Where good things grow

Shady Grove Farm & Wellness Center

Sustainable by definition means able to be used without being completely used up or destroyed. Sustainable may well be today’s agriculture buzzword. The discussions about sustainability in relation to farming span the scope of simply adjusting lifestyles to conserve natural resources, to examining whether or not 100% sustainability is even achievable in an open system. Some of the factors that need to be brought into any discussion about sustainability are environmental degradation, the ever-changing climate, adjusting lifestyles to conserve natural resources and perhaps, most importantly, our consumption as a society. An argument could be made that if we are going to progress towards a sustainable paradigm we need to embrace aspects beyond simply where we get our vegetables.

Enter the Shady Grove Farm and Wellness Center operating since 2006. The farm sits back from State Route 22B on 40 acres of land, roughly half is devoted to farming and pasture the other half is for- est. Francisco Braun, one of the owners is also the manager/builder/ designer/farmer. His bride, Karen Bouchard-Braun manages the Wellness Center. Karen earned her Master’s degree in physical therapy in 1990 and had been exploring the relationship between the balance of body, mind and spirit in the promotion of overall wellness as a senior physical therapist at HCR Homecare. In addition to being a physical therapist she is a certified clinical neurological specialist and a clinical instructor.

Laying Down Roots

Both Karen and Francisco (also known as Chico) worked and travelled the country independently before planting their roots on what became their farm. Chico worked as a kayaker in Alaska prior to returning to the North Country. When I talked with him about his work adventures it was clear he really could be called an Adirondack Huck Finn. He has held over 100 jobs in varying capacities from kayaking to construction, farm hand to photographer. When I asked him if he objected to the term “jack of all trades” he humbly piped up with “master of none!”

When the couple bought their property it was all corn fields. Karen asked Chico to build her a house that felt like the outdoors and he did. The home sits on the banks of the Salmon River and is absolutely stunning. It is an open floor plan with bedrooms tucked into lofted corners. The walls are almost entirely glass and when you walk into the living room you really do feel like you are outdoors.

The Brauns knew they wanted control over their life and their food. They wanted to grow their own produce and raise their own meat. They soon realized that their farm could pro- vide for a small CSA and they now they offer full or half shares, eggs, meat and honey to members. Chico observed, “If I was going to raise one cow, I could just as easily raise 10; same for the pigs and chickens.

“As they listened to their community member the Brauns realized folks were receiving vegetables in their farm share baskets, but didn’t know what to do with them. That’s when Karen began hosting a series of workshop on cooking and canning that allowed her neighbors to make the most of their produce. The most recent workshop was on salad dressings and ways to dress all the fabulous greens that Mother Nature offers.

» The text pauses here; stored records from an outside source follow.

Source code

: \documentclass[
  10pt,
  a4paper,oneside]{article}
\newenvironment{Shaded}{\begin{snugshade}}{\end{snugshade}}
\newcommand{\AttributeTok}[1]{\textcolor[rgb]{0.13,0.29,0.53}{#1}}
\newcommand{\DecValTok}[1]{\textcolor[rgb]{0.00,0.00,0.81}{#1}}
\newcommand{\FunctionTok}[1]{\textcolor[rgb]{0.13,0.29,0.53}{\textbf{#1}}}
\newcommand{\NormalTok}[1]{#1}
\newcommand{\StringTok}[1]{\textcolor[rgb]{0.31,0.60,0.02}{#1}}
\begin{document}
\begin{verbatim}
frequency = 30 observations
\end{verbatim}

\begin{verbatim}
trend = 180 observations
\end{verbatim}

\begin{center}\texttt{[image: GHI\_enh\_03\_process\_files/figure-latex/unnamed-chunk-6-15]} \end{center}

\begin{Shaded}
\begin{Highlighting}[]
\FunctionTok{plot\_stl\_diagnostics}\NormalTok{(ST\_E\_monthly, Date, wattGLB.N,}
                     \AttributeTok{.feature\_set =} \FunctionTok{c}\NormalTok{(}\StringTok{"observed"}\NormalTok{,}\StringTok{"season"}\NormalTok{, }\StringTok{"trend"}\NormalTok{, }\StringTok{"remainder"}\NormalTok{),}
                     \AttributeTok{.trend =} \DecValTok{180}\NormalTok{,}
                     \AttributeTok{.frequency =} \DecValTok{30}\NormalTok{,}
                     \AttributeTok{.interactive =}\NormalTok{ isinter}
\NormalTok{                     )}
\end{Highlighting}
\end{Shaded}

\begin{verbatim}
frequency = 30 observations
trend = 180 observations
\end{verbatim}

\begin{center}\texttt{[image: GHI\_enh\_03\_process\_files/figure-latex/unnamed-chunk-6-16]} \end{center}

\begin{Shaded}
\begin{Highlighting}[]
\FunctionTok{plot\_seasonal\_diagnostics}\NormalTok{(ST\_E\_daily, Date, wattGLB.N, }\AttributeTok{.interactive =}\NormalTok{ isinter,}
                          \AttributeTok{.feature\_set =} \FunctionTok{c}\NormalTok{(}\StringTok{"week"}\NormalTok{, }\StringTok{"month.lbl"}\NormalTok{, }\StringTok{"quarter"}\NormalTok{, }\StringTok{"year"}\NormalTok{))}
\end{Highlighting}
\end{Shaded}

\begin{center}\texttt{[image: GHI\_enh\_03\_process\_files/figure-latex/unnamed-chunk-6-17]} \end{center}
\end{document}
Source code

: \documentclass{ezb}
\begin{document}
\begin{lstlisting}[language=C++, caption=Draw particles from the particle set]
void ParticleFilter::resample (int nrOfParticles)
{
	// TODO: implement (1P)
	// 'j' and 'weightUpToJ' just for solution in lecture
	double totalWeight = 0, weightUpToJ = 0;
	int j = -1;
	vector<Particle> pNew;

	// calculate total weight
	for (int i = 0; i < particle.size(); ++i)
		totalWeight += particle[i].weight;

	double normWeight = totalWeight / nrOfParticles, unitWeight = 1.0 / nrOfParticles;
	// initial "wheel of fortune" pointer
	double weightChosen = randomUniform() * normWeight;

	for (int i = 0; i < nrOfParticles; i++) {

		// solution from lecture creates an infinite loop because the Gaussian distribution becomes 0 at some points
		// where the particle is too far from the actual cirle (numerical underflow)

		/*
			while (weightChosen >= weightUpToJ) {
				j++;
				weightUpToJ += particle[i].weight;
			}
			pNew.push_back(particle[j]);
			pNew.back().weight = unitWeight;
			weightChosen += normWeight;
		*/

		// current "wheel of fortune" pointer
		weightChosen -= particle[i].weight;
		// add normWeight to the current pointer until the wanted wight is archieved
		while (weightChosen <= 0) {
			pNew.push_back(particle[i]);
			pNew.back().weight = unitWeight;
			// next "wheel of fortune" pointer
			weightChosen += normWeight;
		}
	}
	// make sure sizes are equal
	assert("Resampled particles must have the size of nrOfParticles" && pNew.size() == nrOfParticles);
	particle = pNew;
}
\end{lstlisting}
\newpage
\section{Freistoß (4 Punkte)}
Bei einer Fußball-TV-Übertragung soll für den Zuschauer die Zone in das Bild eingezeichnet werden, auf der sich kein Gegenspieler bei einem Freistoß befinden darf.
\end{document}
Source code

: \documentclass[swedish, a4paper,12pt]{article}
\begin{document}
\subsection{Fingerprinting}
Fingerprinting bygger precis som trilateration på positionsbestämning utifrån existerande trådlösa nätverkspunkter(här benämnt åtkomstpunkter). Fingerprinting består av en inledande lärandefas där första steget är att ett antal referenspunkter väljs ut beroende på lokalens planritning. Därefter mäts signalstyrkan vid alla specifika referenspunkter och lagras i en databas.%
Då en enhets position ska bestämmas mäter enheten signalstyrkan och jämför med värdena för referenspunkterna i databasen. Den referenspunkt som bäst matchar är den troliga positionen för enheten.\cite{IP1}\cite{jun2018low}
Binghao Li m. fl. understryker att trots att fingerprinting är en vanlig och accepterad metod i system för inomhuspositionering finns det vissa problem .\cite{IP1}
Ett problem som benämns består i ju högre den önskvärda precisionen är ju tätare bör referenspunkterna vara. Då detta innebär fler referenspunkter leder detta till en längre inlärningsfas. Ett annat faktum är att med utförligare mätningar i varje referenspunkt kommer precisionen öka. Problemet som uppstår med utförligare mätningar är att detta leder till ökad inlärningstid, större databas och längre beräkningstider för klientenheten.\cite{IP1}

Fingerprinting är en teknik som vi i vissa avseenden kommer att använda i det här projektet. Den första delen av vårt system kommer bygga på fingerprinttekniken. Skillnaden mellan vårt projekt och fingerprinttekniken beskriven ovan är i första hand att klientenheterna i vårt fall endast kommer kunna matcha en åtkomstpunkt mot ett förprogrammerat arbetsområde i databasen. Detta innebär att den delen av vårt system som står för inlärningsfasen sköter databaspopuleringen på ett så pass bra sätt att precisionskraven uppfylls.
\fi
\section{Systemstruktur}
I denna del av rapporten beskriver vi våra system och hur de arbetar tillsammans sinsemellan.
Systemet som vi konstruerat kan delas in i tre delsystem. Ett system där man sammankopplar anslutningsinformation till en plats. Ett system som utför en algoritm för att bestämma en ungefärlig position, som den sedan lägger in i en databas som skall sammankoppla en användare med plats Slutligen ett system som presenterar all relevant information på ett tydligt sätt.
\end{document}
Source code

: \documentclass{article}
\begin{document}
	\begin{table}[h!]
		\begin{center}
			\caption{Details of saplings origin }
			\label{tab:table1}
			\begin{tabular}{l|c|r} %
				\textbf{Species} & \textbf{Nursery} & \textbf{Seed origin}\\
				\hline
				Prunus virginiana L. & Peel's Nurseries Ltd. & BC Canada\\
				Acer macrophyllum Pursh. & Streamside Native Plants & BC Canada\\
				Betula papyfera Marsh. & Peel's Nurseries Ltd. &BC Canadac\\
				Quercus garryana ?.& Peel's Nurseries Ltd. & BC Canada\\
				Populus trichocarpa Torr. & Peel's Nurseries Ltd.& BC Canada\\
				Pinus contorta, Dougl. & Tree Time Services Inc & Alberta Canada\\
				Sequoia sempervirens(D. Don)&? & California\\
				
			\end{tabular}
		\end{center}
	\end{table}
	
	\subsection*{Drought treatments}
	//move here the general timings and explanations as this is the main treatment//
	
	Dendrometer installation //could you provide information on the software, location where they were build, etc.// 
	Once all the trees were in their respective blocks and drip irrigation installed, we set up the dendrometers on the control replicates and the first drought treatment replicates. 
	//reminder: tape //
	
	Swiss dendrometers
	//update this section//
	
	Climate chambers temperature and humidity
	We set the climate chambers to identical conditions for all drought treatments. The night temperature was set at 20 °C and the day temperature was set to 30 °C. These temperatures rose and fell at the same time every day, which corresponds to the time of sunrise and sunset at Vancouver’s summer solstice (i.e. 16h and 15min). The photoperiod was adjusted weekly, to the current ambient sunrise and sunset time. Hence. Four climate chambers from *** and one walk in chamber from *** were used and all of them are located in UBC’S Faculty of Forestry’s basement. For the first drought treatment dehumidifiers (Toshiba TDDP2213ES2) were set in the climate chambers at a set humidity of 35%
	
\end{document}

Karen, who also wanted to facilitate wellness education for the community, now offers weekly yoga classes and monthly meditation at the farm. The couple is in the midst of renovating the loft over the barn and eventually Karen hopes to use the space to offer physical therapy and massage.

As I was winding up my interview with the Brauns, Mac Forrence of Forrence Orchards dropped by. As his dog hopped out of the truck and sniffed around the high grasses we all walked up to the lettuce field to harvest Mac’s supper. Forrence made sure to let me know that he believes Shady Grove has the best produce around. When a third-generation farmer has something to say about his salad, I listened.